Dans les différentes salles, des publics très différents sont venus. Alors que l'Institut français représentait principalement la scène artistique et culturelle de la ville, des gens du quartier sont également venus à M'eko. Rien ne m'a plus réjouie que le fait que les femmes du stand de légumes du coin aient franchi le seuil, accepté notre invitation et donné une chance à notre projet.
Croyez-vous au changement et surtout à l'amélioration de la vie ici à Kinshasa ?
Il m’arrive d‘être utopiste, rêveur et exagérément optimiste. Le poète en moi croit au changement. Mais le changement ne tombera pas du ciel. Le changement n‘est pas une marchandise qu‘on pourrait se procurer dans la première boutique. Il doit commencer dans les deux sens: par le haut et par le bas. Les autorités politiques, religieuses, universitaires et nous autres citoyens ordinaires, tout un chacun doit mettre la main à la pâte. Le changement exige un cadre et une vraie volonté. Le progrès social à Kinshasa ou à l’intérieur du Congo n’est possible que si les institutions qui régissent le pays fonctionnent correctement. C’est ce que le Congolais lambda attend depuis des siècles.

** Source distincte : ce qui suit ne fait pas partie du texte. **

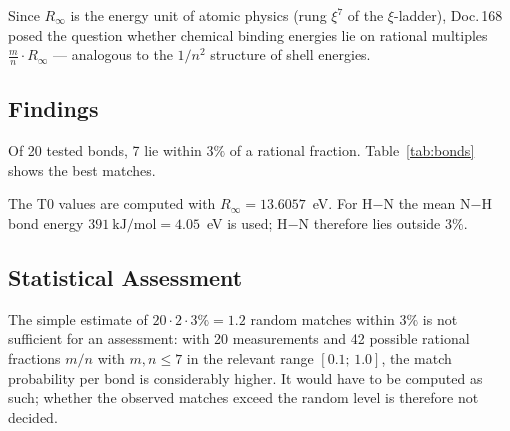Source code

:Since $R_\infty$ is the energy unit of atomic physics (rung $\xi^7$ of the
$\xi$-ladder), Doc.\,168 posed the question whether chemical binding energies
lie on rational multiples $\frac{m}{n} \cdot R_\infty$ — analogous to the
$1/n^2$ structure of shell energies.

\subsection{Findings}
\label{subsec:findings-be}

Of 20 tested bonds, 7 lie within $3\%$ of a rational fraction.
Table~\ref{tab:bonds} shows the best matches.

\begin{table}[htbp]
\centering
\caption{Binding energies on rational multiples of $R_\infty$ (NIST values)}
\label{tab:bonds}
\end{table}
The T0 values are computed with $R_\infty = 13.6057$~eV. For H$-$N the mean N$-$H bond energy $391~\text{kJ/mol} = 4.05$~eV is used; H$-$N therefore lies outside $3\%$.

\subsection{Statistical Assessment}
\label{subsec:statistics-be}

The simple estimate of $20 \cdot 2 \cdot 3\% = 1.2$ random matches within $3\%$
is not sufficient for an assessment: with 20 measurements and 42 possible
rational fractions $m/n$ with $m,n \leq 7$ in the relevant range $[0.1;\, 1.0]$,
the match probability per bond is considerably higher. It would have to be
computed as such; whether the observed matches exceed the random level is
therefore not decided.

Pour l'auteur quel a été l'élément déclencheur de la rédaction de son livre?
La distance... Il me fallait être loin du pays natal pour lui parler en toute sincérité. Le Fleuve dans le Ventre est une cartographie personnelle. Un chant. C‘est aussi un livre de deuil... Mon propre deuil. Mes funérailles... Je vivais comme écartelé entre le Congo et l‘Autriche. Ces deux mondes semblaient inconciliables en moi. Et le Congo avec son fleuve faisait déborder la vase. Le processus d‘écriture m‘avait permis, en son temps, de défenestrer le mal du pays.
Que représente le fleuve dans le ventre pour lui?

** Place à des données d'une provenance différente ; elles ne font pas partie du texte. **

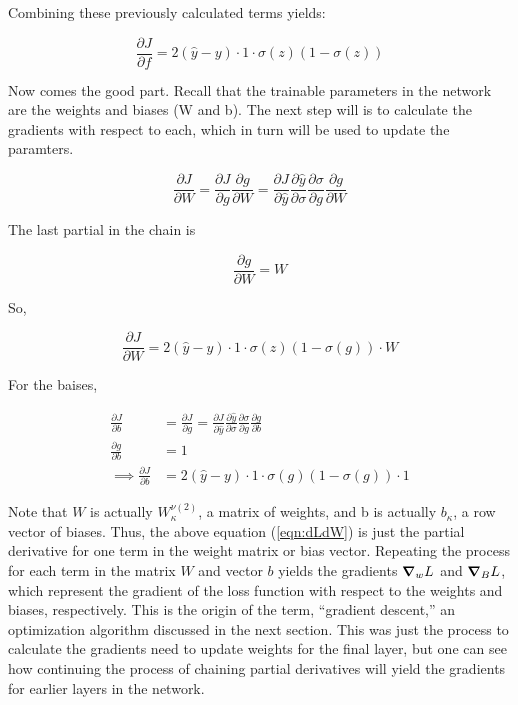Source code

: \noindent Combining these previously calculated terms yields:

\begin{equation}
\frac{\partial J}{\partial f} = 2(\hat{y} - y ) \cdot 1 \cdot  \sigma(z)(1 - \sigma(z))
\end{equation}

Now comes the good part. Recall that the trainable parameters in the network are the weights and biases (W and b). The next step will is to calculate the gradients with respect to each, which in turn will be used to update the paramters.

\begin{equation}
\frac{\partial J}{\partial W} = \frac{\partial J}{\partial g}\frac{\partial g}{\partial W} = \frac{\partial J}{\partial \hat{y}} \frac{\partial \hat{y}}{\partial \sigma} \frac{\partial \sigma}{\partial g} \frac{\partial g}{\partial W}
\end{equation}

\noindent The last partial in the chain is

\begin{equation}
\frac{\partial g}{\partial W} = W
\end{equation}


\noindent So,

\begin{equation}
\frac{\partial J}{\partial W} = 2(\hat{y} - y ) \cdot 1 \cdot  \sigma(z)(1 - \sigma(g)) \cdot W
\end{equation}

\noindent For the baises,

\begin{align}
\label{eqn:dLdW}
\frac{\partial J}{\partial b} &= \frac{\partial J}{\partial g} = \frac{\partial J}{\partial \hat{y}} \frac{\partial \hat{y}}{\partial \sigma} \frac{\partial \sigma}{\partial g} \frac{\partial g}{\partial b} \\
\frac{\partial g}{\partial b} &= 1 \\
\implies \frac{\partial J}{\partial b} &= 2(\hat{y} - y ) \cdot 1 \cdot  \sigma(g)(1 - \sigma(g)) \cdot 1
\end{align}

Note that $ W $ is actually $ W_\kappa ^{\nu (2)} $, a matrix of weights, and b is actually $ b_\kappa $, a row vector of biases. Thus, the above equation (\ref{eqn:dLdW}) is just the partial derivative for one term in the weight matrix or bias vector. Repeating the process for each term in the matrix $ W $  and vector $ b $  yields the gradients $ \grad_w L $  and $ \grad_B L $, which represent the gradient of the loss function with respect to the weights and biases, respectively. This is the origin of the term, ``gradient descent,'' an optimization algorithm discussed in the next section. This was just the process to calculate the gradients need to update weights for the final layer, but one can see how continuing the process of chaining partial derivatives will yield the gradients for earlier layers in the network.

Tout le monde a un fleuve dans le ventre. Tout est de faire du fleuve un lieu d‘espérance. Le fleuve Congo fait la fierté du pays. Il est dans le même temps un gâchis car on l‘exploite pas suffisamment. Je ne parle pas du barrage Inga mais de l‘industrie touristique en rapport avec le fleuve... On évoque sans frein les minerais mais l'Homme congolais et la nature (le bassin hydrographique, les forêts,...) sont les véritables richesses de ce pays. Le fleuve dans le ventre est un appel à comptabiliser l‘espérance, à la traquer au besoin, puisqu’il faudrait commencer par quelque chose.
Que pense-t- il de cette adaptation?
Je n‘ai pas encore assisté au spectacle. Je le ferai à Vienne et Mannheim. Mais je suis en dialogue permanent avec la metteure en scène, Carina Riedl. Nous nous sommes rencontrés plus d‘une fois afin de parler de vive voix du projet. Je connais personnellement et j’ai de l’estime pour les artistes qui jouent dans le spectacle. Ma curiosité demeure. Je me réjouis déjà de la tournée...

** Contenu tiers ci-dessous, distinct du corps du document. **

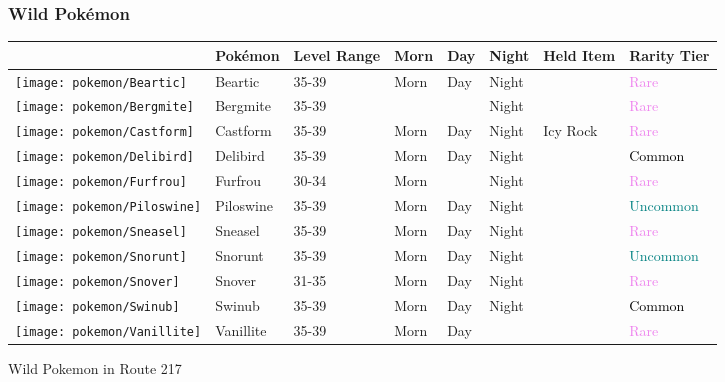 \subsubsection{Wild Pokémon}%
\label{ssubsec:WildPokmon}%
\begin{longtable}{||l l l l l l l l||}%
\hline%
&Pokémon&Level Range&Morn&Day&Night&Held Item&Rarity Tier\\%
\hline%
\endhead%
\hline%
\texttt{[image: pokemon/Beartic]}&Beartic&35{-}39&Morn&Day&Night&&\textcolor{violet}{%
Rare%
}\\%
\hline%
\texttt{[image: pokemon/Bergmite]}&Bergmite&35{-}39&&&Night&&\textcolor{violet}{%
Rare%
}\\%
\hline%
\texttt{[image: pokemon/Castform]}&Castform&35{-}39&Morn&Day&Night&Icy Rock&\textcolor{violet}{%
Rare%
}\\%
\hline%
\texttt{[image: pokemon/Delibird]}&Delibird&35{-}39&Morn&Day&Night&&\textcolor{black}{%
Common%
}\\%
\hline%
\texttt{[image: pokemon/Furfrou]}&Furfrou&30{-}34&Morn&&Night&&\textcolor{violet}{%
Rare%
}\\%
\hline%
\texttt{[image: pokemon/Piloswine]}&Piloswine&35{-}39&Morn&Day&Night&&\textcolor{teal}{%
Uncommon%
}\\%
\hline%
\texttt{[image: pokemon/Sneasel]}&Sneasel&35{-}39&Morn&Day&Night&&\textcolor{violet}{%
Rare%
}\\%
\hline%
\texttt{[image: pokemon/Snorunt]}&Snorunt&35{-}39&Morn&Day&Night&&\textcolor{teal}{%
Uncommon%
}\\%
\hline%
\texttt{[image: pokemon/Snover]}&Snover&31{-}35&Morn&Day&Night&&\textcolor{violet}{%
Rare%
}\\%
\hline%
\texttt{[image: pokemon/Swinub]}&Swinub&35{-}39&Morn&Day&Night&&\textcolor{black}{%
Common%
}\\%
\hline%
\texttt{[image: pokemon/Vanillite]}&Vanillite&35{-}39&Morn&Day&&&\textcolor{violet}{%
Rare%
}\\%
\hline%
\end{longtable}%
\caption{Wild Pokemon in Route 217}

Fleuve Dans Le Ventre est un projet performatif entre danse, poésie, théâtre, musique et vidéo, basé sur le poème éponyme de l'auteur congolais Fiston Mwanza Mujila, qui rencontre un succès international. Ce projet est produit par le Goethe-Institut de Kinshasa. L'objectif du projet est d'étudier et de déconstruire la métaphore coloniale du fleuve Congo, comme incarnation d'une " Afrique sauvage, indomptée, inconnue ", pour aboutir à une réinvention du "fleuve" comme symbole d'une puissance créatrice, d'un canal entre le moi profond et le monde extérieur, et du droit à dire "Je".
Les prochains spectacles sont prévus le 25 et le 26 juin à Schauspielhaus Vienna.